- [Saved entries]:
——

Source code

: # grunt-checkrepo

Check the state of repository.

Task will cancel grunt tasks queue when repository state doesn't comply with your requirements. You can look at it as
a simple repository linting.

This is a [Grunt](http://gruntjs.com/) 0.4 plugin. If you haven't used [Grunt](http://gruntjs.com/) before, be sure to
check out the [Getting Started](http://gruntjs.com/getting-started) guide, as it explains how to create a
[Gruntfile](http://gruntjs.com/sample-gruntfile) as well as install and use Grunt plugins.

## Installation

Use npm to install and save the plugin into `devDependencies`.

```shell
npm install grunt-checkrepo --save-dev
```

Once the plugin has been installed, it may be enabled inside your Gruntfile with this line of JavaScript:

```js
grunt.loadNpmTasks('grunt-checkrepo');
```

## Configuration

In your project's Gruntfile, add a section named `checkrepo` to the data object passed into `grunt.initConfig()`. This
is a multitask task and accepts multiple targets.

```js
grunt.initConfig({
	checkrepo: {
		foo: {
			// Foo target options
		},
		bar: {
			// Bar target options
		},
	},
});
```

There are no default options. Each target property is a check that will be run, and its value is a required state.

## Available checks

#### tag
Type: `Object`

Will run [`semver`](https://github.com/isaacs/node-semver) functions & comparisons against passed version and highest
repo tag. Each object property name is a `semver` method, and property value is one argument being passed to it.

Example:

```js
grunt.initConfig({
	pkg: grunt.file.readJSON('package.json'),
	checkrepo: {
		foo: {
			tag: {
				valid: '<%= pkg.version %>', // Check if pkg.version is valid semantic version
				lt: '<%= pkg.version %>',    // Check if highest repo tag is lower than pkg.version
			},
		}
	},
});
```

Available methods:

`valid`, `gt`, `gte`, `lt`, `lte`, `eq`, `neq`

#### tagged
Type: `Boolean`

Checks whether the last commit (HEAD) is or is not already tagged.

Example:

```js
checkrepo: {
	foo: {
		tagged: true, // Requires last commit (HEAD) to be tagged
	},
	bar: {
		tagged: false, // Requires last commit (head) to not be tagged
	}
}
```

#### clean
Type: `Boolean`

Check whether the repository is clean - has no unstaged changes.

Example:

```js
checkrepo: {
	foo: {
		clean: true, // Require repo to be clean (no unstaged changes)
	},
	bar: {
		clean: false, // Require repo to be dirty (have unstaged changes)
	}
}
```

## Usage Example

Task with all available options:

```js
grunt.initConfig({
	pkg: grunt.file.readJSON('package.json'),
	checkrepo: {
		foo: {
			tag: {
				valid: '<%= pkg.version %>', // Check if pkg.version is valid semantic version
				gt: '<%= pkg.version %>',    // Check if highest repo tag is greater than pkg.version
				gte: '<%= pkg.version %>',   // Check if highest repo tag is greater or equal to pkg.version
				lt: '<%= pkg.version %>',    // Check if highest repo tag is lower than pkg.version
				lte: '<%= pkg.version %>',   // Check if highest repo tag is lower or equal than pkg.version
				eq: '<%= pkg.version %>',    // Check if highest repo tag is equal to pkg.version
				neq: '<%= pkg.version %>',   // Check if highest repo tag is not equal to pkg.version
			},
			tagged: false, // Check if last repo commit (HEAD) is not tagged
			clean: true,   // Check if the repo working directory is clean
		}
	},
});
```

——

- [WHAT TO WORK ON]: Tally the lines of the data that hold the string "gruntjs". Answer with the number and nothing more.

- [ANSWER TO THIS PROBLEM]: 3